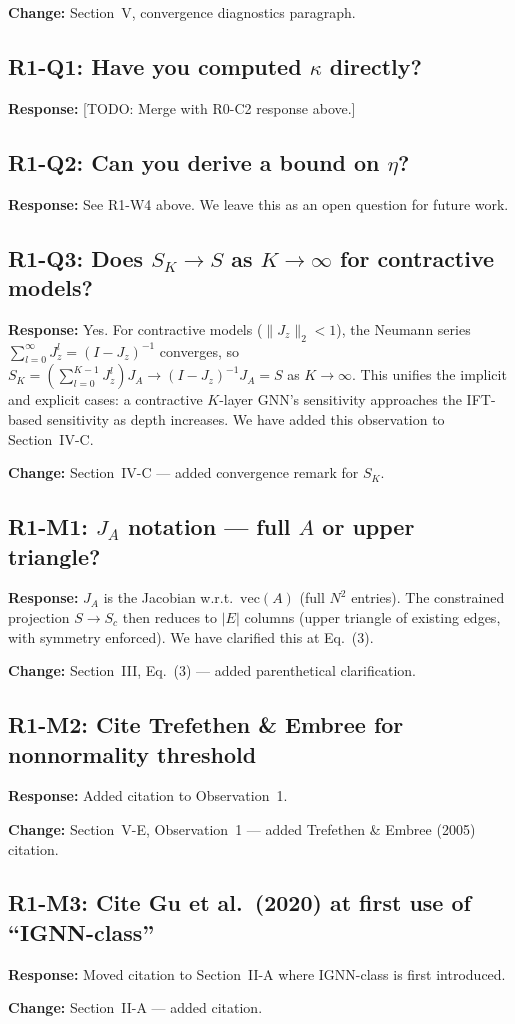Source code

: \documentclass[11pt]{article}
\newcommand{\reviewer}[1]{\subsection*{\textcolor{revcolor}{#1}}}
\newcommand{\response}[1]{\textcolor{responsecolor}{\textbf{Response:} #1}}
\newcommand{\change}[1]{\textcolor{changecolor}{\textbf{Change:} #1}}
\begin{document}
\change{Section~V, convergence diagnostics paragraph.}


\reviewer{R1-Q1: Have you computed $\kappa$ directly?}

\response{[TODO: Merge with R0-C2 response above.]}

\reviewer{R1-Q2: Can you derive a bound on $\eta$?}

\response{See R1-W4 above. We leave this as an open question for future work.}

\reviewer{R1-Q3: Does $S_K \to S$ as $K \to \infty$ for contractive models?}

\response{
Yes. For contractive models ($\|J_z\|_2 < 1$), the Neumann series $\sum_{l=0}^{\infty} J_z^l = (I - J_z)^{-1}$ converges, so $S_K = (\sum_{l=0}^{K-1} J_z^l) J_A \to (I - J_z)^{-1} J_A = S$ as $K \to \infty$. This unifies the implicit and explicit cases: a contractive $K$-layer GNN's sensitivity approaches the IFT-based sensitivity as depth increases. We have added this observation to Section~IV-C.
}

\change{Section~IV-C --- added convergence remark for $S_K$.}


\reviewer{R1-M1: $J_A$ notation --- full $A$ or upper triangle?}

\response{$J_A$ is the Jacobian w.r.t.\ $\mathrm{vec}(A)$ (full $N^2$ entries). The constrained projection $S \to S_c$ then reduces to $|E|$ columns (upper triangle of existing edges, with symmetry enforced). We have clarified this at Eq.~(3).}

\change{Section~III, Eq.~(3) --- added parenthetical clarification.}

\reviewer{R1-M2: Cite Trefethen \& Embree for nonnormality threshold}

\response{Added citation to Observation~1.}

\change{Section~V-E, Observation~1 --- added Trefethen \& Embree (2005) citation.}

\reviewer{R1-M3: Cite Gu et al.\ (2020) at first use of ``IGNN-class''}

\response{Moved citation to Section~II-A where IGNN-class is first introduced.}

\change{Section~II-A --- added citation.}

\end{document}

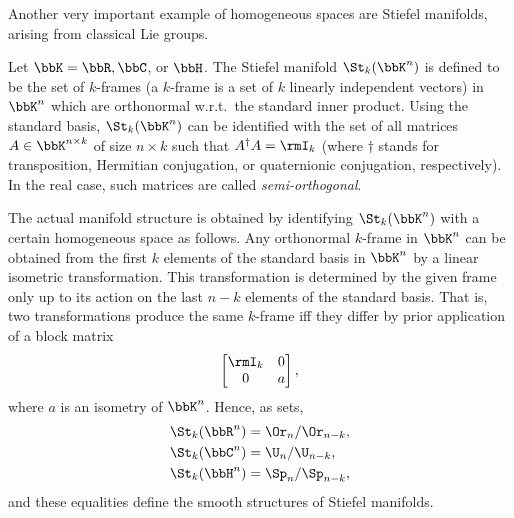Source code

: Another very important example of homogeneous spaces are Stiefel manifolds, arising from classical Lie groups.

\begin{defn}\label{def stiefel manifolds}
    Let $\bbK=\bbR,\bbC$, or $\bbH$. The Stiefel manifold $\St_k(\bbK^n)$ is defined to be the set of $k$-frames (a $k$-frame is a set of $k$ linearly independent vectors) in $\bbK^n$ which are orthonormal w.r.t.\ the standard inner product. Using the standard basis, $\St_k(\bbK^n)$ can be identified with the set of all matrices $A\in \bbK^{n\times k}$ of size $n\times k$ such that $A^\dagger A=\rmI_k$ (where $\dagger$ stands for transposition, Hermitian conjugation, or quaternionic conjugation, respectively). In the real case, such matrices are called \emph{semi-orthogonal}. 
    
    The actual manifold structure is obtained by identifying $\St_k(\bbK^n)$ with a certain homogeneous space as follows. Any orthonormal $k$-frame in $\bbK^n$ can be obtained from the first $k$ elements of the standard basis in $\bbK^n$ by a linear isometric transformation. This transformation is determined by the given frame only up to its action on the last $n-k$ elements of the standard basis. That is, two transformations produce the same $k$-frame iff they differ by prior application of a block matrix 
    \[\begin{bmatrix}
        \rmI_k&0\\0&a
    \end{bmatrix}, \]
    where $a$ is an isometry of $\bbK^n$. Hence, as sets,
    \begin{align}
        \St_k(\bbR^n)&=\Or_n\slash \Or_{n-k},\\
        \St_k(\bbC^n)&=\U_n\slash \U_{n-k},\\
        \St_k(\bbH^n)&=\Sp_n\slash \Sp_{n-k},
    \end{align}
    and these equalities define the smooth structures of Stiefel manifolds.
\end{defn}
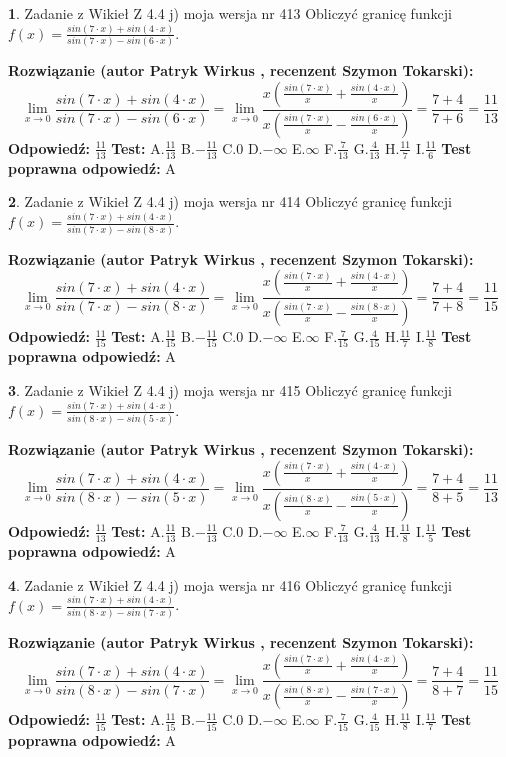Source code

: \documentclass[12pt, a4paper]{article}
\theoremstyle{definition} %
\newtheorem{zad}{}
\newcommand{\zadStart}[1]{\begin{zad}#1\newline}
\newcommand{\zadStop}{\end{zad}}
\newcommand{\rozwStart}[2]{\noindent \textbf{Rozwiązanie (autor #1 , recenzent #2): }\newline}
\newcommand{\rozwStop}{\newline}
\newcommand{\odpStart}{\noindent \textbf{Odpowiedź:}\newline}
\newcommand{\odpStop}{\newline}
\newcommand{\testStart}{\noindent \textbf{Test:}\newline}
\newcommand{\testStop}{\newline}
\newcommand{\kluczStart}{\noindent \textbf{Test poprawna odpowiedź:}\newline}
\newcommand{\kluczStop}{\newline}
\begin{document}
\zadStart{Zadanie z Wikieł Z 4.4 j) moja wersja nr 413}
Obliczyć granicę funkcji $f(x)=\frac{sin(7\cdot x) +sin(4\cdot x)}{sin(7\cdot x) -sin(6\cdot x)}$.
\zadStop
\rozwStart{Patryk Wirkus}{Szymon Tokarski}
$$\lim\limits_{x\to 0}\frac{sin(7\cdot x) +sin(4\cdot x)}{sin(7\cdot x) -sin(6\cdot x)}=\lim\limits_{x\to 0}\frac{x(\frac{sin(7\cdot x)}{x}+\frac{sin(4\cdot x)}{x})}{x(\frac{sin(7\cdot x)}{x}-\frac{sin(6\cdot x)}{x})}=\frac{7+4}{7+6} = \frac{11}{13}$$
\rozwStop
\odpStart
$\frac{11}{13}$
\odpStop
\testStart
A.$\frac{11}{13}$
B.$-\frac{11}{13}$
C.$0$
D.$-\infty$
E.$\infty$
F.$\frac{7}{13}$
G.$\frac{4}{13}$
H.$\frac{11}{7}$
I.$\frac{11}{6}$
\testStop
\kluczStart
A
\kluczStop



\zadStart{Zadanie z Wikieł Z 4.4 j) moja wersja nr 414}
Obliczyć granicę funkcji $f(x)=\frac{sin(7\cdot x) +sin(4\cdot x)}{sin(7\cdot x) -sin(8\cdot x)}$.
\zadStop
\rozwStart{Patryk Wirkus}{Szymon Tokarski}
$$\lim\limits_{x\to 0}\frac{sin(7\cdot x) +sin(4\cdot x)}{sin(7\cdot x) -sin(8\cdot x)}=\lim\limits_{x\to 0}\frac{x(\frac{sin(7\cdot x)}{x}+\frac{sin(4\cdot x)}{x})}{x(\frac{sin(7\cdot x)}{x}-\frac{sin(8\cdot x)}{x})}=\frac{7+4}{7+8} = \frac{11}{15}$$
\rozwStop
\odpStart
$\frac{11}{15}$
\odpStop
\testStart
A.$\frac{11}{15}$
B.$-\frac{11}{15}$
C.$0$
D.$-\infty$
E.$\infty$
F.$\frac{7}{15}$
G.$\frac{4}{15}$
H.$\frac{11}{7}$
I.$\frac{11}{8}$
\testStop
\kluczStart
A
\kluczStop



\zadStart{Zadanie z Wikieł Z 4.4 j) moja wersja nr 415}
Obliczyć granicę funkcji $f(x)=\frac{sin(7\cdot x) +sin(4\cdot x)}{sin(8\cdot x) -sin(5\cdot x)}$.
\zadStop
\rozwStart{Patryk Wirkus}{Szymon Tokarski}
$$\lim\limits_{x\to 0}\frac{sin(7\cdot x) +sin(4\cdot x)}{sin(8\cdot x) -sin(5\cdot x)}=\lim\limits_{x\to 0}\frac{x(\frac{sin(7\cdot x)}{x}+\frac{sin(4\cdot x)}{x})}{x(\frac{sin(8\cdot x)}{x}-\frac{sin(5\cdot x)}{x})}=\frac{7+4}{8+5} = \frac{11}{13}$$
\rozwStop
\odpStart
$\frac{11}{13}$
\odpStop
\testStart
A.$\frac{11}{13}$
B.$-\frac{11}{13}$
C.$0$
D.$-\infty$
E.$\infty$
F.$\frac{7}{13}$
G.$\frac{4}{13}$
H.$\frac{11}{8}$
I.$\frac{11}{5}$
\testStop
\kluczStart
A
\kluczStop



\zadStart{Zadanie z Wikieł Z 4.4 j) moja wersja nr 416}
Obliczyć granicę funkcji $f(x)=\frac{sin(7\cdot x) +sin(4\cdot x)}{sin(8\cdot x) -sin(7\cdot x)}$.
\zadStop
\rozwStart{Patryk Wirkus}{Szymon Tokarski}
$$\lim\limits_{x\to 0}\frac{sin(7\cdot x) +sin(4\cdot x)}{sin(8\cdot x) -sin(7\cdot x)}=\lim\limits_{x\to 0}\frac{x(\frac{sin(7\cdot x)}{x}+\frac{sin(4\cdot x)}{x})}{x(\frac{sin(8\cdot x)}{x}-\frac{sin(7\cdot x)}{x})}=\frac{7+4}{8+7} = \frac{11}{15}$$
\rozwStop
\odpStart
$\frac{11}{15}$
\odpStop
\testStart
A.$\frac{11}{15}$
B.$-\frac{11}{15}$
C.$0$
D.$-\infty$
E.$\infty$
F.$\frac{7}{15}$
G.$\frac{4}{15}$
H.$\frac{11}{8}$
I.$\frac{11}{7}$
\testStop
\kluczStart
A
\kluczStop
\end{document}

____

- Task
Filter the records for the string "Zadanie" and copy every line that holds it.

- Response box
\zadStart{Zadanie z Wikieł Z 4.4 j) moja wersja nr 413}
\zadStart{Zadanie z Wikieł Z 4.4 j) moja wersja nr 414}
\zadStart{Zadanie z Wikieł Z 4.4 j) moja wersja nr 415}
\zadStart{Zadanie z Wikieł Z 4.4 j) moja wersja nr 416}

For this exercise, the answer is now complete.